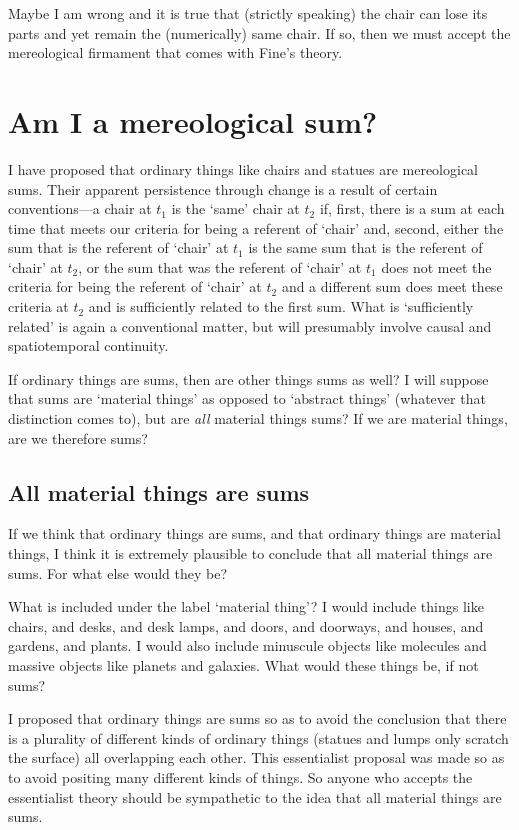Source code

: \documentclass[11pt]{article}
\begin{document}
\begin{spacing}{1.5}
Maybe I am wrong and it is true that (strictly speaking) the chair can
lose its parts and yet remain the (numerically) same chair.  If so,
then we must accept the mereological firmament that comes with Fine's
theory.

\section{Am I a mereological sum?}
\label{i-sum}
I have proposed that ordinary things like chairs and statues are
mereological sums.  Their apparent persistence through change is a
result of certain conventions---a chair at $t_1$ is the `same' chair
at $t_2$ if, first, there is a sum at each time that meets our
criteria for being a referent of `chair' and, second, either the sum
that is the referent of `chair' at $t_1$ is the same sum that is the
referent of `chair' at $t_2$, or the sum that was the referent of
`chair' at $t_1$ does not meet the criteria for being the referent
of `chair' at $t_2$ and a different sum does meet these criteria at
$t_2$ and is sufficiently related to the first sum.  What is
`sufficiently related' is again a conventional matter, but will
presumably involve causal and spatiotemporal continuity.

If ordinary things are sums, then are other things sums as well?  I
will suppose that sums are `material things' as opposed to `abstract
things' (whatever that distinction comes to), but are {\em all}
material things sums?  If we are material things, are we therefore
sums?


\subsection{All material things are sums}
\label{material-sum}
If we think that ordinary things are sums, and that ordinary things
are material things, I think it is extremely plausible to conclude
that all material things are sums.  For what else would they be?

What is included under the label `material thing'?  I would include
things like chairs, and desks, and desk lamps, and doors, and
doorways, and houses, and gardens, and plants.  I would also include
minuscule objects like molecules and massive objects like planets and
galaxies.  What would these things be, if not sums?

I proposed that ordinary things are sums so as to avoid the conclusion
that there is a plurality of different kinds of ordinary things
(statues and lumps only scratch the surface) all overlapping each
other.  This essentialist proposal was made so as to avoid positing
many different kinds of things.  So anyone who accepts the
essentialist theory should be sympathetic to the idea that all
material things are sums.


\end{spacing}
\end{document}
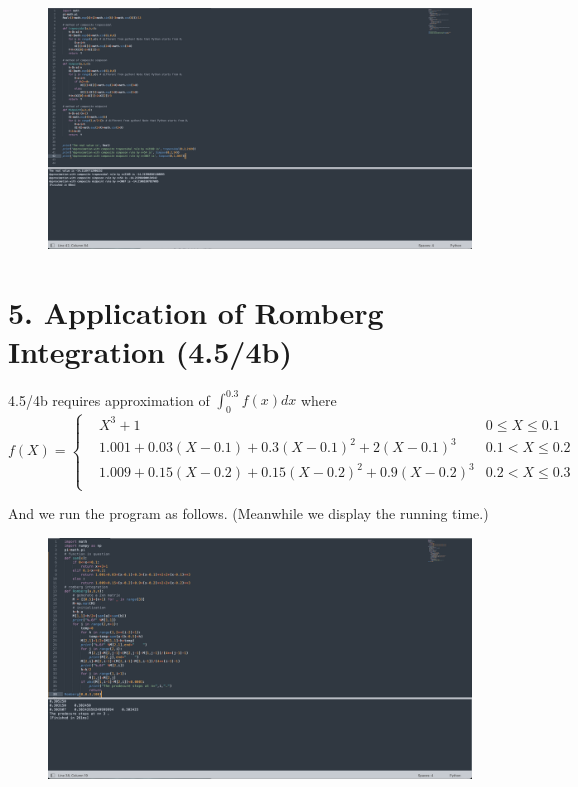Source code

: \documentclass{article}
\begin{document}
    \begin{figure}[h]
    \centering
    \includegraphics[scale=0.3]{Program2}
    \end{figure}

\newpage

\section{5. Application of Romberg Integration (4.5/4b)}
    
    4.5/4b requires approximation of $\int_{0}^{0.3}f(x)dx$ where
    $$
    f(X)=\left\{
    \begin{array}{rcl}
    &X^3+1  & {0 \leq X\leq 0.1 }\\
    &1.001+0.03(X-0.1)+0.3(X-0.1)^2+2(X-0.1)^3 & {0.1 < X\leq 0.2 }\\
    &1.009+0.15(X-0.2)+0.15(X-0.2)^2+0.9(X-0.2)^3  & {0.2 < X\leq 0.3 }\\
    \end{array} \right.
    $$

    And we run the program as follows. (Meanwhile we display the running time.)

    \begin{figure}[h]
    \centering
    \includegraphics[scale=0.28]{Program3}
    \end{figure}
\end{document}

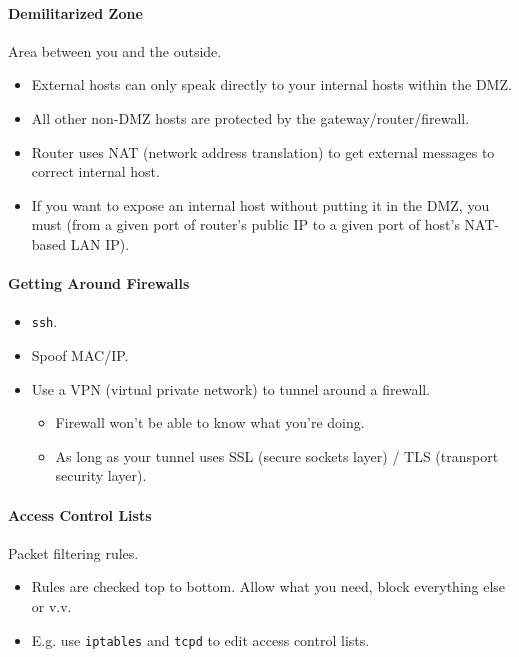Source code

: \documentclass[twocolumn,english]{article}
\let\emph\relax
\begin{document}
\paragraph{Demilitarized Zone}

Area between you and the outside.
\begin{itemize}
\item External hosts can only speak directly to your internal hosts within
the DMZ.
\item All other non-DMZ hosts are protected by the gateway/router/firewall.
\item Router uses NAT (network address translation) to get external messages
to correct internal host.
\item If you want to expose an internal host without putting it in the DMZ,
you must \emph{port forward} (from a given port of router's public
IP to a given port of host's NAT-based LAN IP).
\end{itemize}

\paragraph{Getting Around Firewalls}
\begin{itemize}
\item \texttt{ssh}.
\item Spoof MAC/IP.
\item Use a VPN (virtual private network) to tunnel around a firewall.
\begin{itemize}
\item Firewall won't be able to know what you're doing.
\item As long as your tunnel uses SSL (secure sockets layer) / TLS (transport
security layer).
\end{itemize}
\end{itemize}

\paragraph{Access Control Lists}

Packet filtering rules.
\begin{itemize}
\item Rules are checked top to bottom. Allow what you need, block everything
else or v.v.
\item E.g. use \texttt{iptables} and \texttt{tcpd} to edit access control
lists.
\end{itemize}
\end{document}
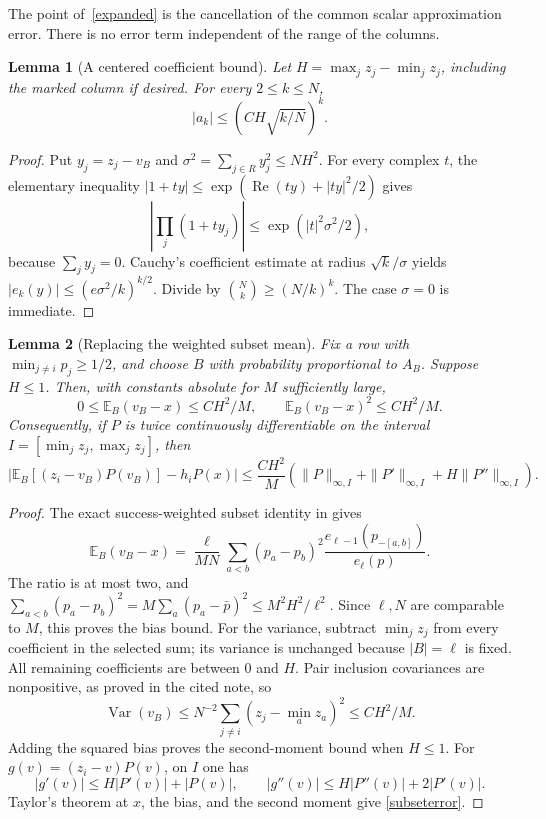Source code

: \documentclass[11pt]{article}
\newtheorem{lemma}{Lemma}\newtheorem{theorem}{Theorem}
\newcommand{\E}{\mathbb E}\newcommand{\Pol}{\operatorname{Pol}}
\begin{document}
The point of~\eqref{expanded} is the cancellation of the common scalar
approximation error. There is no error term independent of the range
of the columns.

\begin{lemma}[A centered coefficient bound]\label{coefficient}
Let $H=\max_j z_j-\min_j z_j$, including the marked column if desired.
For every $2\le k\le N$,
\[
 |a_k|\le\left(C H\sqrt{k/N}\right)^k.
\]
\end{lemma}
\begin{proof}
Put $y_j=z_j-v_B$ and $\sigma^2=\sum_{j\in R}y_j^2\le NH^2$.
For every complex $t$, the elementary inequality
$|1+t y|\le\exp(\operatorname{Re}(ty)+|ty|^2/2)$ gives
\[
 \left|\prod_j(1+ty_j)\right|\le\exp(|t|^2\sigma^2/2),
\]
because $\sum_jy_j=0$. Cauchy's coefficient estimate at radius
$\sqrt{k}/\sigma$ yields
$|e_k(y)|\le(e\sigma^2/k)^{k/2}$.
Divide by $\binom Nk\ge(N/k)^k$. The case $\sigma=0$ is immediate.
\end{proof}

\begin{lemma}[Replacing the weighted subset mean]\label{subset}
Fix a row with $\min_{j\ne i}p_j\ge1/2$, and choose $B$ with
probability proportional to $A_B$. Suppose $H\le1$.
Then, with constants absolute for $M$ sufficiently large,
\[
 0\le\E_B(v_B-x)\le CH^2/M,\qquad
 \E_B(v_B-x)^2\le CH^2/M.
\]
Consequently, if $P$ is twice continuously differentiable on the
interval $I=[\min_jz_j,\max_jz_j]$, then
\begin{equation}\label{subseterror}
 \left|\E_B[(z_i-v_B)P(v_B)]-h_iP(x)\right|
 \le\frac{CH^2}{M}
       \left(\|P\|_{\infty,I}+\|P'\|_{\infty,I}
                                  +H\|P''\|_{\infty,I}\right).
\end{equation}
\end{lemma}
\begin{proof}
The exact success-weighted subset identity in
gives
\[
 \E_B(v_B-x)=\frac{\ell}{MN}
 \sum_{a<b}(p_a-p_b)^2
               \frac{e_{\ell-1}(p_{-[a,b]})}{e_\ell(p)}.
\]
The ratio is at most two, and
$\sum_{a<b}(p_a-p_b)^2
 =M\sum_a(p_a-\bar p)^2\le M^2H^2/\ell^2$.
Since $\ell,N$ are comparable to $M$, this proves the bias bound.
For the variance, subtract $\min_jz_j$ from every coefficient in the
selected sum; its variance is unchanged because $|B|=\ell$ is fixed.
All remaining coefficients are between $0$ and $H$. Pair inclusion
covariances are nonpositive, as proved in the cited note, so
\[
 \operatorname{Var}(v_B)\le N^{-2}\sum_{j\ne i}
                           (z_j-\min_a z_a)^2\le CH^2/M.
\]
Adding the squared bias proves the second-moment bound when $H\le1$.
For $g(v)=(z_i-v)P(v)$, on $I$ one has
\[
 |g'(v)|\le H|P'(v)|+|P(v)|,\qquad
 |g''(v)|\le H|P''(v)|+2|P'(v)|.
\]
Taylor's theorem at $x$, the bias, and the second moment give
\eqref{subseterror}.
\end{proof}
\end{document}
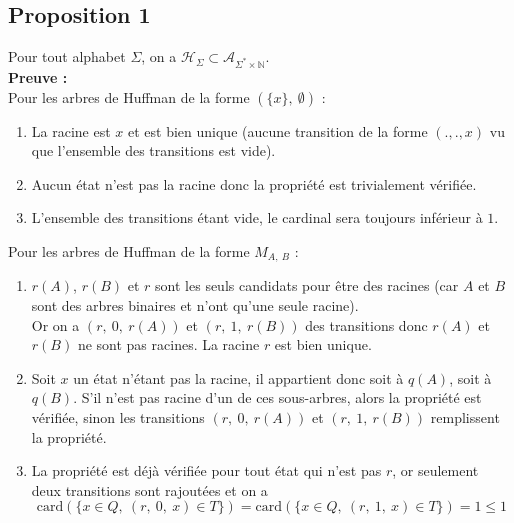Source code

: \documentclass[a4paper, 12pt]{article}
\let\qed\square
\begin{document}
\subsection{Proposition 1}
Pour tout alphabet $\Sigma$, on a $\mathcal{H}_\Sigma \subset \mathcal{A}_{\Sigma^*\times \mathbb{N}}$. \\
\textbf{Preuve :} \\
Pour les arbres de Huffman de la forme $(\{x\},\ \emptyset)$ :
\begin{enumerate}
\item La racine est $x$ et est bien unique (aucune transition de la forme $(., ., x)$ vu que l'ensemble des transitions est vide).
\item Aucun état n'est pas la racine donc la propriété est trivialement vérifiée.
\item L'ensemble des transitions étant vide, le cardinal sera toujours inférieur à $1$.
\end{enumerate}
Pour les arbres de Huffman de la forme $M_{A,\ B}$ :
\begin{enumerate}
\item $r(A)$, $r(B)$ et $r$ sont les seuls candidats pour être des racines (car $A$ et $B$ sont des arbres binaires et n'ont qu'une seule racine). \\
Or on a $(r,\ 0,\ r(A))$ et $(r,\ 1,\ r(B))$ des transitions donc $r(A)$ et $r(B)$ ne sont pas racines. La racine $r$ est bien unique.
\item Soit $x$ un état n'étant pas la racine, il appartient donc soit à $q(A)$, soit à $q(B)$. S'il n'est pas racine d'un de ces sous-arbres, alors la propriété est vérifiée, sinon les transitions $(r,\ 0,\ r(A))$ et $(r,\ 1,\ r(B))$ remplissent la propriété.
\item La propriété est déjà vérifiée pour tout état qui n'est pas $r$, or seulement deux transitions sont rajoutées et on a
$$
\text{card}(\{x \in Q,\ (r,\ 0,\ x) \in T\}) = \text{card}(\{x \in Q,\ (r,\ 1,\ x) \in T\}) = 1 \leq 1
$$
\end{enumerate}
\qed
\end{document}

Work request
List every line from the entries above in which "criteria" appears.

Task result
criteria for being a referent of `chair' and, second, either the sum
`chair' at $t_1$ does not meet the criteria for being the referent
of `chair' at $t_2$ and a different sum does meet these criteria at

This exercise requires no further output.